Directions for this task:
Using the material below, print a verbatim copy of every line from the one containing "Forschungsfrage 2 &" through the one containing "for every state", inclusive, and omit the pictures.

Exercise input:
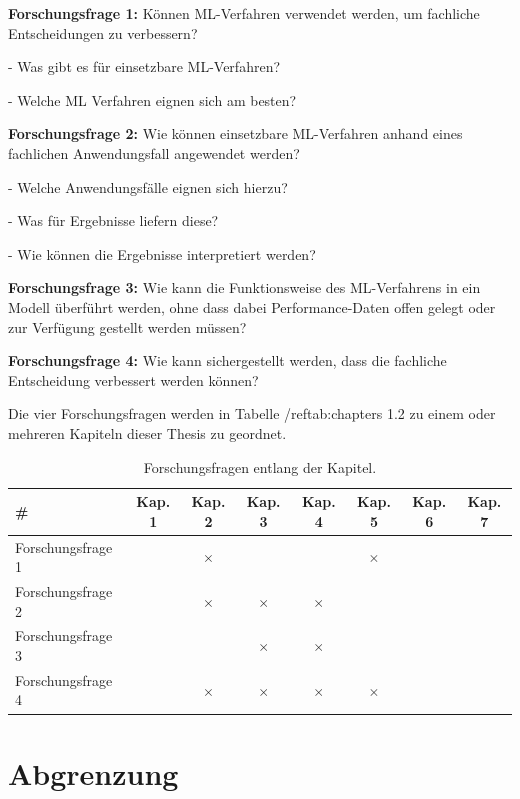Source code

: \begin{itemize*}
\item \textbf{Forschungsfrage 1:} Können ML-Verfahren verwendet werden, um fachliche Entscheidungen zu verbessern? 

- Was gibt es für einsetzbare ML-Verfahren?

- Welche ML Verfahren eignen sich am besten?

\item \textbf{Forschungsfrage 2:} Wie können einsetzbare ML-Verfahren anhand eines fachlichen Anwendungsfall angewendet werden? 

- Welche Anwendungsfälle eignen sich hierzu?

- Was für Ergebnisse liefern diese? 

- Wie können die Ergebnisse interpretiert werden?

\item \textbf{Forschungsfrage 3:} Wie kann die Funktionsweise des ML-Verfahrens in ein Modell überführt werden, ohne dass dabei Performance-Daten offen gelegt oder zur Verfügung gestellt werden müssen?

\item \textbf{Forschungsfrage 4:} Wie kann sichergestellt werden, dass die fachliche Entscheidung verbessert werden können?
\end{itemize*}


Die vier Forschungsfragen werden in Tabelle /ref{tab:chapters} 1.2 zu einem oder mehreren Kapiteln dieser Thesis zu geordnet. 

\begin{table}[htb]
\centering
\small
\begin{tabular}{lccccccc}
\toprule
\# & Kap. 1 & Kap. 2 & Kap. 3 & Kap. 4 & Kap. 5 & Kap. 6 & Kap. 7\\
\toprule
Forschungsfrage 1 &  & $\times$ & & &$\times$& &\\\midrule
Forschungsfrage 2 &  &$\times$& $\times$ & $\times$ & & &\\\midrule
Forschungsfrage 3 &  & &  $\times$ & $\times$& & &\\\midrule
Forschungsfrage 4 &  &  $\times$& $\times$ &  $\times$&$\times$  & &\\\bottomrule
\end{tabular}
\caption{Forschungsfragen entlang der Kapitel.}
\label{tab:chapters}
\end{table}

\section{Abgrenzung}
\label{sec:Abgrenzung1}

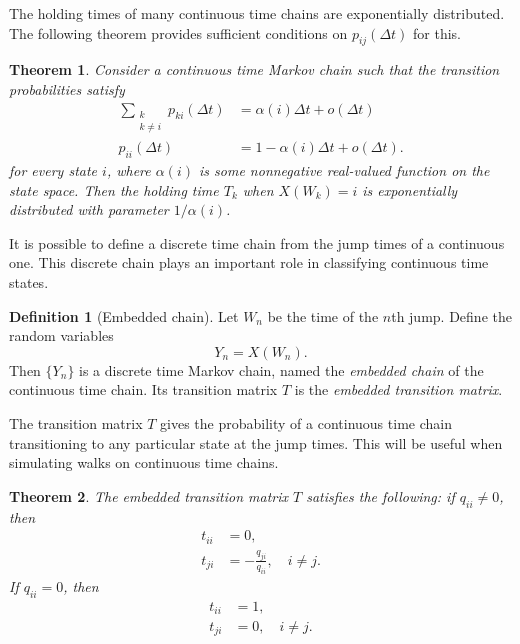 \documentclass[12pt]{article}
\newtheorem{thm}{Theorem}[section]
\theoremstyle{definition}
\newtheorem{defn}{Definition}
\begin{document}
The holding times of many continuous time chains are exponentially distributed.
The following theorem provides sufficient conditions on $p_{ij}(\Delta t)$ for
this.

\begin{thm}
    \label{thm:general-holding-times}
    Consider a continuous time Markov chain such that the transition
    probabilities satisfy
    \begin{align*}
    \sum_{\substack{k \\ k \neq i}} p_{ki}(\Delta t) &=
        \alpha(i) \Delta t + o(\Delta t) \\
%
        p_{ii}(\Delta t) &= 1 - \alpha(i) \Delta t + o(\Delta t).
    \end{align*}
    for every state $i$, where $\alpha(i)$ is some nonnegative real-valued
    function on the state space. Then the holding time $T_k$ when $X(W_k) = i$
    is exponentially distributed with parameter $1/\alpha(i)$.
\end{thm}

It is possible to define a discrete time chain from the jump times of a
continuous one. This discrete chain plays an important role in classifying
continuous time states.

\begin{defn}[Embedded chain]
    \label{defn:embedded-chain}
    Let $W_n$ be the time of the $n$th jump. Define the random variables $$Y_n
    = X(W_n).$$ Then $\{Y_n\}$ is a discrete time Markov chain, named the
    \emph{embedded chain} of the continuous time chain. Its transition matrix
    $T$ is the \emph{embedded transition matrix}.
\end{defn}

The transition matrix $T$ gives the probability of a continuous time chain
transitioning to any particular state at the jump times. This will be useful
when simulating walks on continuous time chains.

\begin{thm}
    \label{thm:embedded-transition-matrix}
    The embedded transition matrix $T$ satisfies the following: if $q_{ii} \neq
    0$, then
    \begin{align*}
        t_{ii} &= 0, \\
        t_{ji} &= -\frac{q_{ji}}{q_{ii}}, \quad i \neq j.
    \end{align*}
    If $q_{ii} = 0$, then
    \begin{align*}
        t_{ii} &= 1, \\
        t_{ji} &= 0, \quad i \neq j.
    \end{align*}
\end{thm}
\end{document}
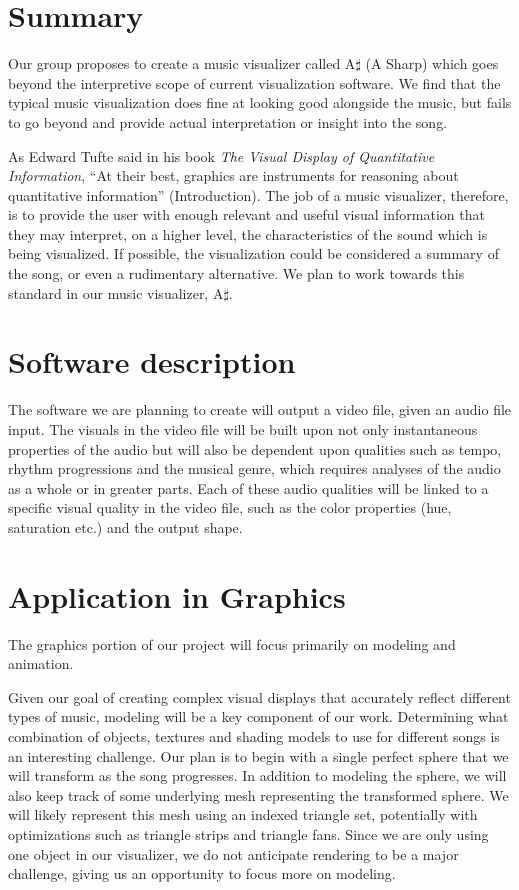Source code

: \documentclass{article}
\begin{document}
\section{Summary}

Our group proposes to create a music visualizer called A$\sharp$ (A Sharp) which goes beyond the interpretive scope of current visualization software.  We find that the typical music visualization does fine at looking good alongside the music, but fails to go beyond and provide actual interpretation or insight into the song.

As Edward Tufte said in his book \textit{The Visual Display of Quantitative Information}, ``At their best, graphics are instruments for reasoning about quantitative information'' (Introduction).  The job of a music visualizer, therefore, is to provide the user with enough relevant and useful visual information that they may interpret, on a higher level, the characteristics of the sound which is being visualized.  If possible, the visualization could be considered a summary of the song, or even a rudimentary alternative.  We plan to work towards this standard in our music visualizer, A$\sharp$.

\section{Software description}

The software we are planning to create will output a video file, given an audio file input. The visuals in the video file will be built upon not only instantaneous properties of the audio but will also be dependent upon qualities such as tempo, rhythm progressions and the musical genre, which requires analyses of the audio as a whole or in greater parts. Each of these audio qualities will be linked to a specific visual quality in the video file, such as the color properties (hue, saturation etc.) and the output shape.

\section{Application in Graphics}

The graphics portion of our project will focus primarily on modeling and animation.
 
Given our goal of creating complex visual displays that accurately reflect different types of music, modeling will be a key component of our work. Determining what combination of objects, textures and shading models to use for different songs is an interesting challenge. Our plan is to begin with a single perfect sphere that we will transform as the song progresses. In addition to modeling the sphere, we will also keep track of some underlying mesh representing the transformed sphere. We will likely represent this mesh using an indexed triangle set, potentially with optimizations such as triangle strips and triangle fans. Since we are only using one object in our visualizer, we do not anticipate rendering to be a major challenge, giving us an opportunity to focus more on modeling. 
 
\end{document}
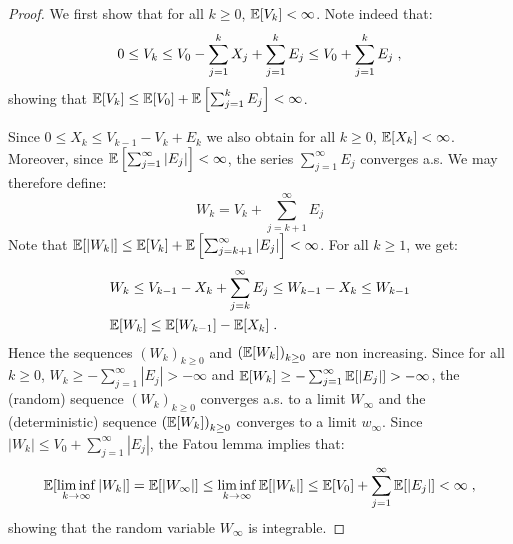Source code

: \documentclass[final,12pt]{alt2022} %
\begin{document}
\begin{proof}
  We first show that for all $k \geq 0$, $\EE[V_k] < \infty$. Note indeed that:
\begin{equation}
0 \leq V_k \leq V_0 - \sum_{j=1}^{k}{X_j} + \sum_{j=1}^{k}{E_j}\leq V_0 + \sum_{j=1}^{k}{E_j} \eqsp,
\end{equation}
showing that $\EE[V_k] \leq \EE[V_0] + \EE\left[\sum_{j=1}^{k}{E_j}\right] < \infty$.

Since $0 \leq X_k \leq V_{k-1} - V_k + E_k$ we also obtain for all $k \geq 0$, $\EE[X_k] < \infty$. Moreover, since $\EE\left[\sum_{j=1}^{\infty}{|E_j|}\right] < \infty$, the series $\sum_{j=1}^{\infty}{E_j}$ converges a.s. We may therefore define:
\begin{equation}
W_k = V_k + \sum_{j=k+1}^{\infty}{E_j}
\end{equation}
Note that $\EE[|W_k|] \leq \EE[V_k]+\EE\left[\sum_{j=k+1}^{\infty}{|E_j|}\right] < \infty $. For all $k \geq 1$, we get:
\begin{equation}\label{chikbis}
\begin{split}
& W_{k} \leq V_{k-1} - X_{k} + \sum_{j=k}^{\infty}{E_j} \leq W_{k-1} - X_{k}\leq W_{k-1}\\
&\EE[W_k] \leq \EE[W_{k-1}] - \EE[X_{k}] \eqsp.
\end{split}
\end{equation}
Hence the sequences $(W_k)_{k\geq0}$ and $\left(\EE[W_k] \right)_{k\geq0}$ are non increasing. Since for all $k \geq 0$, $W_k \geq -  \sum_{j=1}^{\infty}{|E_j|} > -\infty$ and $\EE[W_k] \geq -  \sum_{j=1}^{\infty}{\EE[|E_j|]} > -\infty$, the (random) sequence $(W_k)_{k\geq0}$ converges a.s. to a limit $W_{\infty}$ and the (deterministic) sequence $\left(\EE[W_k] \right)_{k\geq0}$ converges to a limit $w_{\infty}$. Since $|W_k| \leq V_0 +  \sum_{j=1}^{\infty}{|E_j|}$, the Fatou lemma implies that:
\begin{equation}
\EE[\liminf \limits_{k \to \infty} |W_k|] = \EE[|W_{\infty}|] \leq \liminf \limits_{k \to \infty} \EE[|W_{k}|] \leq \EE[V_{0}] + \sum_{j=1}^{\infty}{\EE[|E_j|]}< \infty \eqsp,
\end{equation}
showing that the random variable $W_{\infty}$  is integrable.


\end{proof}
\end{document}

Result of the task:
Forschungsfrage 2 &  &$\times$& $\times$ & $\times$ & & &\\\midrule
Forschungsfrage 3 &  & &  $\times$ & $\times$& & &\\\midrule
Forschungsfrage 4 &  &  $\times$& $\times$ &  $\times$&$\times$  & &\\\bottomrule
\end{tabular}
\caption{Forschungsfragen entlang der Kapitel.}
\label{tab:chapters}
\end{table}

\section{Abgrenzung}
\label{sec:Abgrenzung1}

 \documentclass[12pt]{article}
\newtheorem{thm}{Theorem}[section]
\theoremstyle{definition}
\newtheorem{defn}{Definition}
\begin{document}
The holding times of many continuous time chains are exponentially distributed.
The following theorem provides sufficient conditions on $p_{ij}(\Delta t)$ for
this.

\begin{thm}
    \label{thm:general-holding-times}
    Consider a continuous time Markov chain such that the transition
    probabilities satisfy
    \begin{align*}
    \sum_{\substack{k \\ k \neq i}} p_{ki}(\Delta t) &=
        \alpha(i) \Delta t + o(\Delta t) \\
%
        p_{ii}(\Delta t) &= 1 - \alpha(i) \Delta t + o(\Delta t).
    \end{align*}
    for every state $i$, where $\alpha(i)$ is some nonnegative real-valued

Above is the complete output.